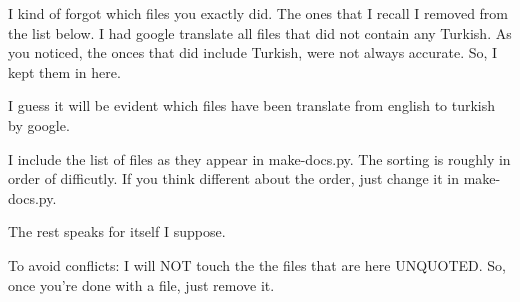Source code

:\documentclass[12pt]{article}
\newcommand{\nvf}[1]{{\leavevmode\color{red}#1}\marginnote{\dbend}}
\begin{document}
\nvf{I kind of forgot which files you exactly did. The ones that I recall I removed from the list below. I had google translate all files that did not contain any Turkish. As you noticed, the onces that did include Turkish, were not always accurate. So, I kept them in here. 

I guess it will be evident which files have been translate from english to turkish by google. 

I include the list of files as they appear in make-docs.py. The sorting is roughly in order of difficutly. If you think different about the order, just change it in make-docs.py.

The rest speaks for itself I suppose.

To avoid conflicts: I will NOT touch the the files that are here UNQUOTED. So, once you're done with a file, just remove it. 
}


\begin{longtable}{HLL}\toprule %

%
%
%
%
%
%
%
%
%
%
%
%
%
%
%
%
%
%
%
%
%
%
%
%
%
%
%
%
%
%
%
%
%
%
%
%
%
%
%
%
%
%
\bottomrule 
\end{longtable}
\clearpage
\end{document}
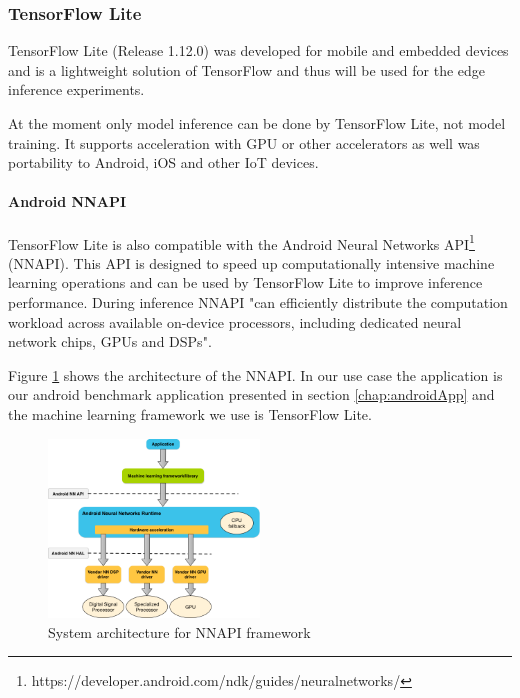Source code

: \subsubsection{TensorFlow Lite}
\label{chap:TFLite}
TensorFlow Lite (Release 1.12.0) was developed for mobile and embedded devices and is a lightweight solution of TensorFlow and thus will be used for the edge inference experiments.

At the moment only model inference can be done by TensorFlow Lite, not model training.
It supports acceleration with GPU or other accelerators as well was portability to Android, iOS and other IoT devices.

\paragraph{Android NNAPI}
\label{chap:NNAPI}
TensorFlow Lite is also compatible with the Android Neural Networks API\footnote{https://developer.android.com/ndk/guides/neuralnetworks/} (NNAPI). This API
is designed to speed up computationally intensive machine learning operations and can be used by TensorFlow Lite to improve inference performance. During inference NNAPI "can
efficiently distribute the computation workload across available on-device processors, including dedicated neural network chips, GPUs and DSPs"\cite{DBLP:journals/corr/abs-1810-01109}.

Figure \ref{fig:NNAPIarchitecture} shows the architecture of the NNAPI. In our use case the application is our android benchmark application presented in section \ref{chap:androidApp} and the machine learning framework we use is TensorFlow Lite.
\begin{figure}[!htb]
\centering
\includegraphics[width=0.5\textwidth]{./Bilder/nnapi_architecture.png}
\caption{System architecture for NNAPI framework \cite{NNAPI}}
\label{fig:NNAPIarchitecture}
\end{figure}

[What to do] Take from the material every line that holds "done".

[Task answer]
To avoid conflicts: I will NOT touch the the files that are here UNQUOTED. So, once you're done with a file, just remove it. 
At the moment only model inference can be done by TensorFlow Lite, not model training.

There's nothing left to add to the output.